# 1. Load the data
df <- read.csv("AllCountries.csv")
# 2. Fit Linear Regression
model1 <- lm(LifeExpectancy ~ GDP, data = df)
summary(model1)
##
## Call:
## lm(formula = LifeExpectancy ~ GDP, data = df)
##
## Residuals:
## Min 1Q Median 3Q Max
## -16.352 -3.882 1.550 4.458 9.330
##
## Coefficients:
## Estimate Std. Error t value Pr(>|t|)
## (Intercept) 6.842e+01 5.415e-01 126.36 <2e-16 ***
## GDP 2.476e-04 2.141e-05 11.56 <2e-16 ***
## ---
## Signif. codes: 0 '***' 0.001 '**' 0.01 '*' 0.05 '.' 0.1 ' ' 1
##
## Residual standard error: 5.901 on 177 degrees of freedom
## (38 observations deleted due to missingness)
## Multiple R-squared: 0.4304, Adjusted R-squared: 0.4272
## F-statistic: 133.7 on 1 and 177 DF, p-value: < 2.2e-16
# Report Coefficients
coefficients(model1)
## (Intercept) GDP
## 6.842208e+01 2.476441e-04
Intercept (\(\beta_0 = 68.42\)): The predicted average life expectancy is approximately 68.42 years for a country with a GDP of $0.
Slope (\(\beta_1 = 0.0002476\)): For every $1 increase in GDP per capita, life expectancy is predicted to increase by approximately 0.0002476 years.
\(R^2\) Value (\(0.4304\)): This value tells you that GDP explains 43.04% of the variation in life expectancy across the countries in the dataset.
# 3. Fit Multiple Linear Regression
model2 <- lm(LifeExpectancy ~ GDP + Health + Internet, data = df)
summary(model2)
##
## Call:
## lm(formula = LifeExpectancy ~ GDP + Health + Internet, data = df)
##
## Residuals:
## Min 1Q Median 3Q Max
## -14.5662 -1.8227 0.4108 2.5422 9.4161
##
## Coefficients:
## Estimate Std. Error t value Pr(>|t|)
## (Intercept) 5.908e+01 8.149e-01 72.499 < 2e-16 ***
## GDP 2.367e-05 2.287e-05 1.035 0.302025
## Health 2.479e-01 6.619e-02 3.745 0.000247 ***
## Internet 1.903e-01 1.656e-02 11.490 < 2e-16 ***
## ---
## Signif. codes: 0 '***' 0.001 '**' 0.01 '*' 0.05 '.' 0.1 ' ' 1
##
## Residual standard error: 4.104 on 169 degrees of freedom
## (44 observations deleted due to missingness)
## Multiple R-squared: 0.7213, Adjusted R-squared: 0.7164
## F-statistic: 145.8 on 3 and 169 DF, p-value: < 2.2e-16
Coefficient for Health (\(0.2479\)): Every 1% increase in government expenditures on healthcare is associated with a predicted increase of 0.2479 years in life expectancy.
Adjusted \(R^2\) Comparison (\(0.7164\) vs. \(0.4272\)): The adjusted \(R^2\) increased significantly from 0.4272 in the simple model to 0.7164 in the multiple regression model.

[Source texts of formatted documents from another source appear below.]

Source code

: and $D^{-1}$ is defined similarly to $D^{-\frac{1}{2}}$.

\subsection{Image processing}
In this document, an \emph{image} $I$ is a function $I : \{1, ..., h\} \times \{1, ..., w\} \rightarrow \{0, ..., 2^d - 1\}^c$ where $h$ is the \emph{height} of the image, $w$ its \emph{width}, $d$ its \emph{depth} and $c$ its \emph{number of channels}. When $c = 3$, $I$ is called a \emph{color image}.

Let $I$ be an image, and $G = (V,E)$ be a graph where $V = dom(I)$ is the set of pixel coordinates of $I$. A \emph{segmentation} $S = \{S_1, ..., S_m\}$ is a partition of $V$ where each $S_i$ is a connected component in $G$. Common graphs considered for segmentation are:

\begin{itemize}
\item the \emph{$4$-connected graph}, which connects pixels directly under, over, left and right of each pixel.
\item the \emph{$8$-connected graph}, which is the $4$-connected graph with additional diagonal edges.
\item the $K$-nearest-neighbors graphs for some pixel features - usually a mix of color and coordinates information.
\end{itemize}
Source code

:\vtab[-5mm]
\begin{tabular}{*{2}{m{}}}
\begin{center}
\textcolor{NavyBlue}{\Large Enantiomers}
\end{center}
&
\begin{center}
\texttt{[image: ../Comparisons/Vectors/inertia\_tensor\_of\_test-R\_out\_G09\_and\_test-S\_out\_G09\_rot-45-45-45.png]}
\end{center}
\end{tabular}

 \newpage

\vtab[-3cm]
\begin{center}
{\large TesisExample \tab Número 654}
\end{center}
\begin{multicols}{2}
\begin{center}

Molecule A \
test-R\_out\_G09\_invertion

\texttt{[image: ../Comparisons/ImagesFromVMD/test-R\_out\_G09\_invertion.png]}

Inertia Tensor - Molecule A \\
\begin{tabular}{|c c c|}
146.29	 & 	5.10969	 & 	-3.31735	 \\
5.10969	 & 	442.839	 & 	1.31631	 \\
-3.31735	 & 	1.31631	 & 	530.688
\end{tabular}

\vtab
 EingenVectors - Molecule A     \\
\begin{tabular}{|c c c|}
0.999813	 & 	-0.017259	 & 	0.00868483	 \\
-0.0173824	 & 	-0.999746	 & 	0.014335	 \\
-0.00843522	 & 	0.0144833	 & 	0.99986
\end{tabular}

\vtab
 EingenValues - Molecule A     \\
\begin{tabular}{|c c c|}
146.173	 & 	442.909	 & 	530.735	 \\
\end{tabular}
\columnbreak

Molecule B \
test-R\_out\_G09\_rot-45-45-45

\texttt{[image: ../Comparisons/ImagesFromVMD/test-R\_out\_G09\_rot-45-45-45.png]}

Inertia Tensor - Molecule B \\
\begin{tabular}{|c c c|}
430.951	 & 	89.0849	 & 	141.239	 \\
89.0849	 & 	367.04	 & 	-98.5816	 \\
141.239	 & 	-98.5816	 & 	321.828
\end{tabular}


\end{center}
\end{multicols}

This suggests that adding Health and Internet as predictors substantially improves the model’s ability to explain variation in life expectancy.
# 4. Checking Assumptions
par(mfrow=c(1,2))
plot(model1, which = 1) # Homoscedasticity check
plot(model1, which = 2) # Normality check
Homoscedasticity: An ideal outcome in a “Residuals vs. Fitted” plot would be a random scatter of points with no clear pattern. A violation (like a funnel shape) would indicate that the model’s reliability varies at different levels of GDP.
Normality: An ideal outcome in a “Normal Q-Q” plot is for points to fall along a straight diagonal line. Deviations suggest the residuals are not normally distributed, which can affect the validity of your p-values.
# 5. Calculate RMSE
rmse_val <- sqrt(mean(residuals(model2)^2))
print(rmse_val)
## [1] 4.056417
RMSE (\(4.0564\)): This represents the typical deviation between the observed life expectancy and the values predicted by the model. On average, the model’s predictions are off by about 4.06 years.
Large Residuals: Countries with unusually high or low life expectancy would lower confidence in the model’s generalizability. One might investigate if regional factors or specific healthcare policies in those countries act as outliers.
# 6 Multicollinearity Scenario
This multicollinearity makes it difficult to isolate the individual effect of Energy versus Electricity on CO2 emissions. It can lead to unstable regression coefficients, where a small change in the data could significantly flip the results.